Support objcopy changing compression to or from zstd

Message ID YzvrMEdkXjIn5Lfz@squeak.grove.modra.org
State New, archived
Headers
Series Support objcopy changing compression to or from zstd |

Commit Message

Alan Modra Oct. 4, 2022, 8:13 a.m. UTC
  Commit 2cac01e3ffff lacked support for objcopy changing compression
style.  Add that support, which meant a rewrite of
bfd_compress_section_contents.  In the process I've fixed some memory
leaks.

	* compress.c (bfd_is_section_compressed_info): Rename from
	bfd_is_section_compressed_with_header and add ch_type param
	to return compression header ch_type field.
	Update all callers.
	(decompress_section_contents): Remove buffer and size params.
	Rewrite.  Update callers.
	(bfd_init_section_compress_status): Free contents on failure.
	(bfd_compress_section): Likewise.
	* elf.c (_bfd_elf_make_section_from_shdr): Support objcopy
	changing between any of the three compression schemes.  Report
	"unable to compress/decompress" rather than "unable to
	initialize compress/decompress status" on compress/decompress
	failures.
	* bfd-in2.h: Regenerate.
  

Comments

Fangrui Song Oct. 4, 2022, 10:01 p.m. UTC | #1
On 2022-10-04, Alan Modra via Binutils wrote:
>Commit 2cac01e3ffff lacked support for objcopy changing compression
>style.  Add that support, which meant a rewrite of
>bfd_compress_section_contents.  In the process I've fixed some memory
>leaks.

For objcopy --compress-debug-sections=zstd , I know that omitting
recompression of zlib into zstd was intentional.  --compress-debug-sections=zstd 
does not specify what to do when a section is compressed, so both (a)
do nothing (b) re-compression with zstd are fine but I think
avoiding recompression can avoid some complexity...

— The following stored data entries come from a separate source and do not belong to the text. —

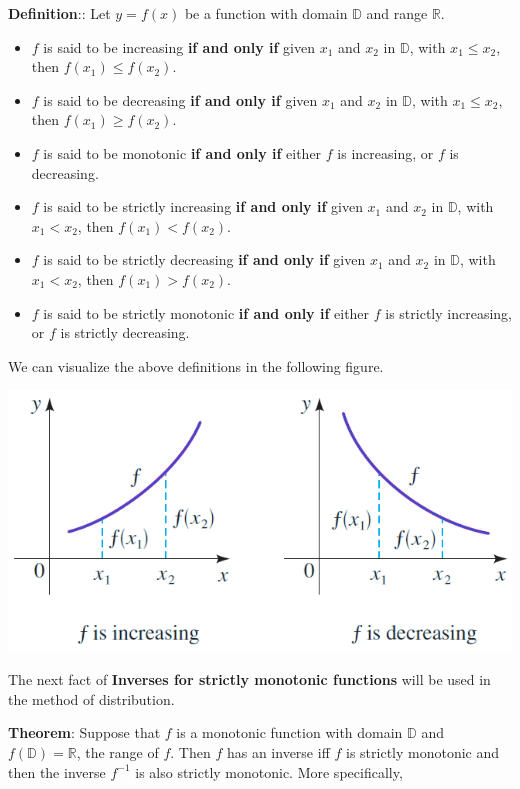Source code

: \documentclass[
]{book}
\begin{document}
\textbf{\color{red} Definition}:: Let \(y = f(x)\) be a function with domain \(\mathbb{D}\) and range \(\mathbb{R}\).

\begin{itemize}
\item
  \(f\) is said to be increasing \textbf{if and only if} given \(x_1\) and \(x_2\) in \(\mathbb{D}\), with \(x_1 \le x_2\), then \(f(x_1) \le f(x_2)\).
\item
  \(f\) is said to be decreasing \textbf{if and only if} given \(x_1\) and \(x_2\) in \(\mathbb{D}\), with \(x_1 \le x_2\), then \(f(x_1) \ge f(x_2)\).
\item
  \(f\) is said to be monotonic \textbf{if and only if} either \(f\) is increasing, or \(f\) is decreasing.
\item
  \(f\) is said to be strictly increasing \textbf{if and only if} given \(x_1\) and \(x_2\) in \(\mathbb{D}\), with \(x_1 < x_2\), then \(f(x_1) < f(x_2)\).
\item
  \(f\) is said to be strictly decreasing \textbf{if and only if} given \(x_1\) and \(x_2\) in \(\mathbb{D}\), with \(x_1 < x_2\), then \(f(x_1) > f(x_2)\).
\item
  \(f\) is said to be strictly monotonic \textbf{if and only if} either \(f\) is strictly increasing, or \(f\) is strictly decreasing.
\end{itemize}

We can visualize the above definitions in the following figure.

\begin{center}\includegraphics[width=0.6\linewidth]{topic10/increasinganddecreasingfunctions2} \end{center}

The next fact of \textbf{Inverses for strictly monotonic functions} will be used in the method of distribution.

\textbf{\color{red} Theorem}: Suppose that \(f\) is a monotonic function with domain \(\mathbb{D}\) and \(f(\mathbb{D}) = \mathbb{R}\), the range of \(f\). Then \(f\) has an inverse iff \(f\) is strictly monotonic and then the inverse \(f^{-1}\) is also strictly monotonic. More specifically,
\end{document}
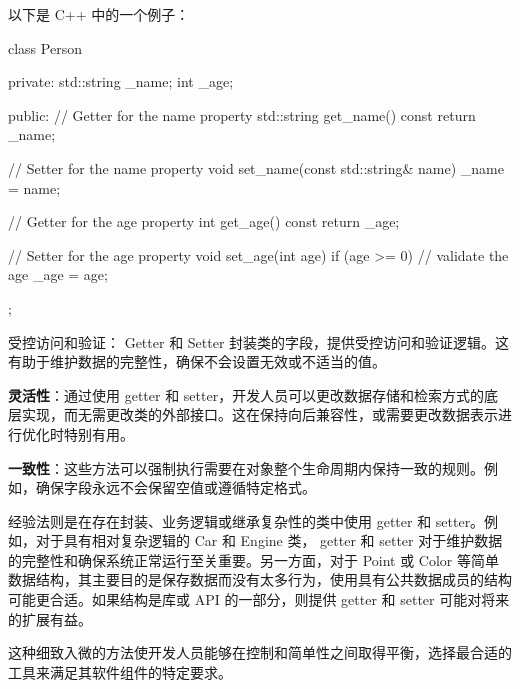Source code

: 以下是 C++ 中的一个例子：

\begin{cpp}
class Person {
private:
    std::string _name;
    int _age;

public:
    // Getter for the name property
    std::string get_name() const { return _name; }

    // Setter for the name property
    void set_name(const std::string& name) { _name = name; }

    // Getter for the age property
    int get_age() const { return _age; }

    // Setter for the age property
    void set_age(int age) {
        if (age >= 0) { // validate the age
            _age = age;
        }
    }
};
\end{cpp}


受控访问和验证： Getter 和 Setter 封装类的字段，提供受控访问和验证逻辑。这有助于维护数据的完整性，确保不会设置无效或不适当的值。

\textbf{灵活性}：通过使用 getter 和 setter，开发人员可以更改数据存储和检索方式的底层实现，而无需更改类的外部接口。这在保持向后兼容性，或需要更改数据表示进行优化时特别有用。

\textbf{一致性}：这些方法可以强制执行需要在对象整个生命周期内保持一致的规则。例如，确保字段永远不会保留空值或遵循特定格式。


经验法则是在存在封装、业务逻辑或继承复杂性的类中使用 getter 和 setter。例如，对于具有相对复杂逻辑的 Car 和 Engine 类， getter 和 setter 对于维护数据的完整性和确保系统正常运行至关重要。另一方面，对于 Point 或 Color 等简单数据结构，其主要目的是保存数据而没有太多行为，使用具有公共数据成员的结构可能更合适。如果结构是库或 API 的一部分，则提供 getter 和 setter 可能对将来的扩展有益。

这种细致入微的方法使开发人员能够在控制和简单性之间取得平衡，选择最合适的工具来满足其软件组件的特定要求。


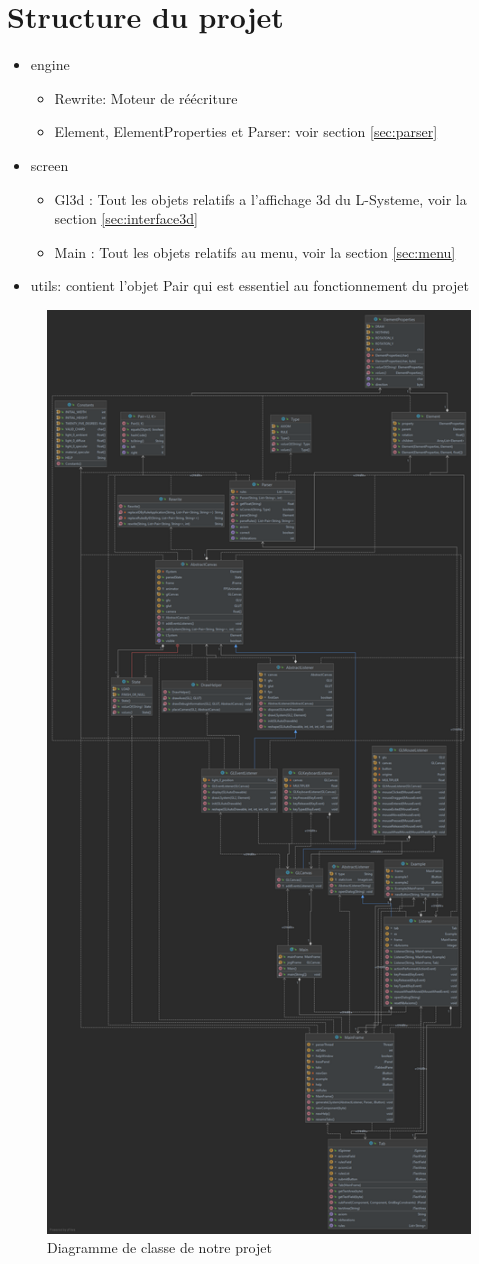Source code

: \section{Structure du projet}
\begin{itemize}
    \item engine
    \begin{itemize}
        \item Rewrite: Moteur de réécriture
        \item Element, ElementProperties et Parser: voir section \ref{sec:parser}
    \end{itemize}
    \item screen
    \begin{itemize}
        \item Gl3d : Tout les objets relatifs a l'affichage 3d du L-Systeme, voir la section \ref{sec:interface3d}
        \item Main : Tout les objets relatifs au menu, voir la section \ref{sec:menu}
    \end{itemize}
    \item utils: contient l'objet Pair qui est essentiel au fonctionnement du projet
\end{itemize}

\begin{figure}[ht]
    \centering
    \includegraphics[width=0.7\linewidth]{pics/diagram.png}
    \caption{Diagramme de classe de notre projet}
    \label{fig:class_diagram}
\end{figure}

If a .o is compressed with zlib level 5, should --compress-debug-sections=zlib
re-compress it or leave it as-is?

At any rate, I think the  objcopy --compress-debug-sections=zstd
behavior with zlib compressed sections is mostly not interesting to a
user.
  
Jan Beulich Oct. 5, 2022, 6:02 a.m. UTC | #2
On 05.10.2022 00:01, Fangrui Song wrote:
> On 2022-10-04, Alan Modra via Binutils wrote:
>> Commit 2cac01e3ffff lacked support for objcopy changing compression
>> style.  Add that support, which meant a rewrite of
>> bfd_compress_section_contents.  In the process I've fixed some memory
>> leaks.
> 
> For objcopy --compress-debug-sections=zstd , I know that omitting
> recompression of zlib into zstd was intentional.  --compress-debug-sections=zstd 
> does not specify what to do when a section is compressed, so both (a)
> do nothing (b) re-compression with zstd are fine but I think
> avoiding recompression can avoid some complexity...
> 
> If a .o is compressed with zlib level 5, should --compress-debug-sections=zlib
> re-compress it or leave it as-is?
> 
> At any rate, I think the  objcopy --compress-debug-sections=zstd
> behavior with zlib compressed sections is mostly not interesting to a
> user.

Considering that --compress-debug-sections=none means "decompress"
rather than "leave alone" (which I would consider more reasonable),
I think it is a logical consequence that =zstd means "(re)compress"
(even if, like for =none, I'm not convinced this is the best
possible behavior). In any event, even more so now that there are
two truly distinct compression methods, I think a way to express
such variants is quite desirable, perhaps even necessary.

Jan
  
Alan Modra Oct. 5, 2022, 9:04 p.m. UTC | #3
On Tue, Oct 04, 2022 at 03:01:34PM -0700, Fangrui Song wrote:
> On 2022-10-04, Alan Modra via Binutils wrote:
> > Commit 2cac01e3ffff lacked support for objcopy changing compression
> > style.  Add that support, which meant a rewrite of
> > bfd_compress_section_contents.  In the process I've fixed some memory
> > leaks.
> 
> For objcopy --compress-debug-sections=zstd , I know that omitting
> recompression of zlib into zstd was intentional.
> 
> --compress-debug-sections=zstd does not specify what to do when a section is
> compressed, so both (a)
> do nothing (b) re-compression with zstd are fine but I think
> avoiding recompression can avoid some complexity...
> 
> If a .o is compressed with zlib level 5, should --compress-debug-sections=zlib
> re-compress it or leave it as-is?
> 
> At any rate, I think the  objcopy --compress-debug-sections=zstd
> behavior with zlib compressed sections is mostly not interesting to a
> user.

I could have lived with objcopy --compress-debug-sections=zstd doing
nothing on already compressed sections.  After all, users could change
compression schemes by a two step process, first objcopy
--decompress-debug-sections then compress with the desired scheme.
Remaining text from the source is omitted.